Pelosi did say that the decision should motivate Congress to debate a new AUMF, but that the issue isn’t exactly a new one, and won’t be resolved soon.
“It’s no use talking about day-to-day. We have to talk about the authority,” she told reporters, noting that it was “almost a year ago” when members of her caucus began urging Speaker of the House John Boehner (R-Ohio) to bring up a new authorization.
In February, the White House introduced a draft ISIL-specific AUMF to Congress. Since then, however, in Pelosi’s words, “nothing happened.”

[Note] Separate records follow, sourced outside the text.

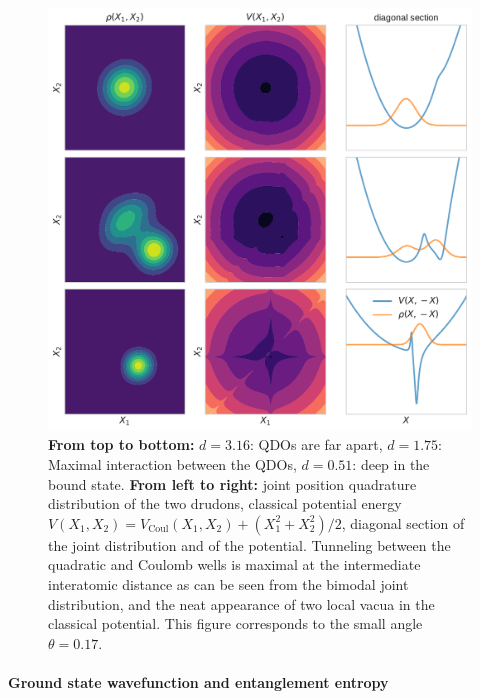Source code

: \documentclass[reprint, amsmath, amssymb, floatfix, aps, pra]{revtex4-2}
\begin{document}
    \begin{figure}
        \includegraphics[scale=0.85]{figures/classical_potential_small_angle.pdf}
        \caption{\label{fig:classical_potential_small_angle}\textbf{From top to bottom:} $d=3.16$: QDOs are far apart, $d=1.75$: Maximal interaction between the QDOs, $d=0.51$: deep in the bound state. \textbf{From left to right:} joint position quadrature distribution of the two drudons, classical potential energy $V(X_1,X_2) = V_\text{Coul}(X_1,X_2) + (X_1^2 + X_2^2) /2$, diagonal section of the joint distribution and of the potential. Tunneling between the quadratic and Coulomb wells is maximal at the intermediate interatomic distance as can be seen from the bimodal joint distribution, and the neat appearance of two local vacua in the classical potential. This figure corresponds to the small angle $\theta=0.17$.}
    \end{figure}

\paragraph*{Ground state wavefunction and entanglement entropy}
\end{document}
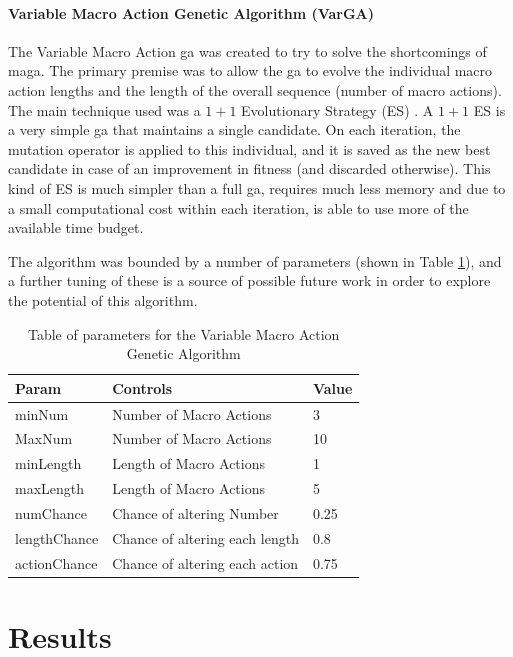 \documentclass{IEEEtran}
\begin{document}
\paragraph{Variable Macro Action Genetic Algorithm (VarGA)}
The Variable Macro Action \gls{ga} was created to try to solve the shortcomings of \gls{maga}. The primary premise was to allow the \gls{ga} to evolve the individual macro action lengths and the length of the overall sequence (number of macro actions). The main technique used was a $1 + 1$ Evolutionary Strategy (ES) \cite{t.back2000evolutionary-co}. A $1 + 1$ ES is a very simple \gls{ga} that maintains a single candidate. On each iteration, the mutation operator is applied to this individual, and it is saved as the new best candidate in case of an improvement in fitness (and discarded otherwise). This kind of ES is much simpler than a full \gls{ga}, requires much less memory and due to a small computational cost within each iteration, is able to use more of the available time budget. 

The algorithm was bounded by a number of parameters (shown in Table \ref{vmagaTable}), and a further tuning of these is a source of possible future work in order to explore the potential of this algorithm.

\begin{table}[!t]
\begin{center}
\begin{tabular}{| l | l | l |}
\hline
\textbf{Param} & \textbf{Controls} & \textbf{Value} \\
\hline
minNum & Number of Macro Actions & 3 \\
MaxNum & Number of Macro Actions & 10 \\
minLength & Length of Macro Actions & 1 \\
maxLength & Length of Macro Actions & 5 \\
numChance & Chance of altering Number & 0.25 \\
lengthChance & Chance of altering each length & 0.8 \\
actionChance & Chance of altering each action & 0.75 \\
\hline
\end{tabular}
\caption{Table of parameters for the Variable Macro Action Genetic Algorithm}
\label{vmagaTable}
\end{center}
\end{table}




\section{Results}
\end{document}
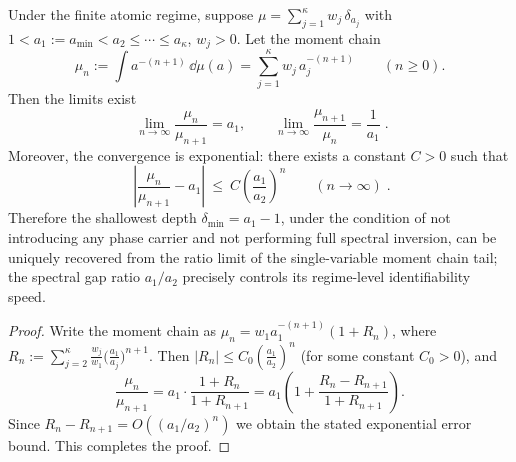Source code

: \begin{proposition}\label{prop:xi-moment-ratio-identifies-amin}
Under the finite atomic regime, suppose
\(
\mu=\sum_{j=1}^{\kappa} w_j\,\delta_{a_j}
\)
with \(1<a_1:=a_{\min}<a_2\le\cdots\le a_{\kappa}\), \(w_j>0\).
Let the moment chain
\[
\mu_n:=\int a^{-(n+1)}\,\dd\mu(a)=\sum_{j=1}^{\kappa} w_j\,a_j^{-(n+1)}\qquad(n\ge 0).
\]
Then the limits exist
\[
\boxed{\;
\lim_{n\to\infty}\frac{\mu_n}{\mu_{n+1}}=a_1,
\qquad
\lim_{n\to\infty}\frac{\mu_{n+1}}{\mu_n}=\frac{1}{a_1}\; }.
\]
Moreover, the convergence is exponential: there exists a constant \(C>0\) such that
\[
\boxed{\;
\left|\frac{\mu_n}{\mu_{n+1}}-a_1\right|
\ \le\ C\left(\frac{a_1}{a_2}\right)^{n}\qquad(n\to\infty)\; }.
\]
Therefore the shallowest depth \(\delta_{\min}=a_1-1\), under the condition of not introducing any phase carrier and not performing full spectral inversion, can be uniquely recovered from the ratio limit of the single-variable moment chain tail; the spectral gap ratio \(a_1/a_2\) precisely controls its regime-level identifiability speed.
\end{proposition}
\begin{proof}
Write the moment chain as \(\mu_n=w_1a_1^{-(n+1)}(1+R_n)\), where
\(
R_n:=\sum_{j=2}^{\kappa}\frac{w_j}{w_1}\bigl(\frac{a_1}{a_j}\bigr)^{n+1}
\).
Then \(|R_n|\le C_0(\frac{a_1}{a_2})^{n}\) (for some constant \(C_0>0\)), and
\[
\frac{\mu_n}{\mu_{n+1}}
=a_1\cdot\frac{1+R_n}{1+R_{n+1}}
=a_1\left(1+\frac{R_n-R_{n+1}}{1+R_{n+1}}\right).
\]
Since \(R_n-R_{n+1}=O((a_1/a_2)^n)\) we obtain the stated exponential error bound. This completes the proof.
\end{proof}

The proposal received a chilly response from both Democrats and Republicans on Capitol Hill. From the left, lawmakers objected to the authorization’s lack of geographic limits, and its vague definitions of “associated forces” and when and how long a deployment of ground forces could be triggered. Conservatives, meanwhile, claimed that it was too limiting.
Leaders in both parties have, in the meantime, effectively accepted the administration’s tenuous legal justification for the ongoing military campaign. The White House has said that the post-9/11 AUMF passed in 2001 grants it all the authority its needs to fight the ISIL, a group which didn’t exist at the time.
Prospects for an ISIL-specific war authorization are dim in the upper chamber as well. An attempt by Sens. Tim Kaine (D-Va.) and Jeff Flake (R-Ariz.) to insert new AUMF into a State Department policy bill was rebuffed this week by the Chairman of the Senate Foreign Relations Committee, Bob Corker (R-Tenn.).
“It’s inexcusable that Congress has let 10 months of war go by without authorizing the US mission against ISIL,” Sen. Kaine said in a statement on Monday.